Jika melihat umat Hindu selesai melakukan persembahyangan pasti terlihat ada beras tertempel pada dahi terlihat bunga pada telinga(laki-laki) dan pada rambut (wanita). Apa artinya? Setiap akhir dari prosesi persembahyangan ada istilah metirtha, mesekar dan mebija, ketiganya mempunya makna yang sangat penting bagi umat Hindu. Karenanya sebelum melakukan persembahyangan diperlukan perlengkapan/sarana sembahyang. Sarana atau perlengkapan sebelum melakukan persembahyangan antara lain:

➡Air (Toya)

➡Api (dupa)

➡Bunga (sekar)

➡Kewangen

➡Kalpika (kartika)

 

AIR (Toya)

Air merupakan sarana sembahyang yang penting. Ada 2 jenis air yang dipakai pada saat akan sembahyang yaitu:Air untuk membersihkan mulut dan tangan dan air yang nantinya berfungsi sebagai tirtha. Beberapa orang juga menyebutnya dengan Toya. Tirta adalah air yang telah disucikan. kesuciannya bisa diperoleh dengan jalan dimantrai oleh orang yang berwenang(pandita dll) atau dengan mengambil disuatu tempat dengan disertai ritual keagamaan(wangsuhpada).
Dilihat dari manfaat ada 3 jenis tirtha:

Tirta yang digunakan untuk pensucian terhadap bangunan,alat upacara atau diri seseorang.

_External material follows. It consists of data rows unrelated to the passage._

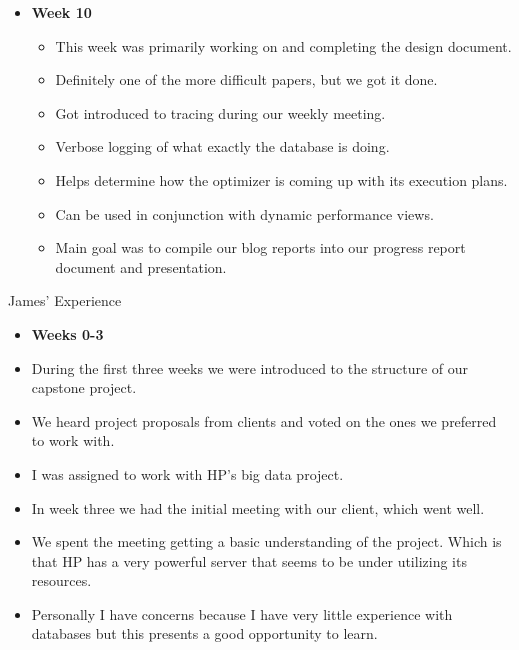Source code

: \documentclass[xcolor=dvipsnames]{beamer}
\begin{document}
\begin{frame}
\begin{itemize}
	\item \textbf{Week 10}
    \begin{itemize}
    	\item This week was primarily working on and completing the design document.
    	\item Definitely one of the more difficult papers, but we got it done.
    	\item Got introduced to tracing during our weekly meeting.
    	\item Verbose logging of what exactly the database is doing.
    	\item Helps determine how the optimizer is coming up with its execution plans.
    	\item Can be used in conjunction with dynamic performance views.
    	\item Main goal was to compile our blog reports into our progress report document and presentation.
	\end{itemize}
\end{itemize}
\end{frame}

\begin{frame}
	\begin{center}
		\huge James' Experience
    \end{center}
\end{frame}

\begin{frame}
\begin{itemize}
	\item \textbf{Weeks 0-3}
	\item During the first three weeks we were introduced to   the structure of our capstone project.
    \item We heard project proposals from clients and voted on the ones we preferred to work with. 
    \item I was assigned to work with HP's big data project.
    \item In week three we had the initial meeting with our client, which went well.
    \item We spent the meeting getting a basic understanding of the project. Which is that HP has a very powerful server that seems to be under utilizing its resources.
    \item Personally I have concerns because I have very little experience with databases but this presents a good opportunity to learn.
\end{itemize}
\end{frame}
\end{document}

Tirta ini diperoleh dengan jalan puja mantra para pandita. Tirtha ini sering disebut dengan tirtha pengelukatan,perbesihan atau parayascita.biasanya dicipratkan tika kali yang mengandung arti sebagai simbol pensucian yang meliputi:awal,tengah dan akhir.
Tirta yang digunakan untuk penyelesaian dalam upacara persembahyangan. Umumnya tirtha ini dimohon disuatu pelinggih utama pada suatu pura atau tempat suci tersebut. Istilah lain tirtha ini adalah wangsuhpada. Selain dicipratkan(maketis)di kepala(ubun-ubun) juga diminum tiga kali sebagai simbol pensucian bathin,lalu meraup(mencuci muka)tiga kali sebagai simbol pensucian terhadap lahir.
Tirtha yang dimanfaatkan untuk penyelesaian upacara kematian. misalnya: Tirtha Penembak,Tirtha Pemanah dan Tirtha Pengentas.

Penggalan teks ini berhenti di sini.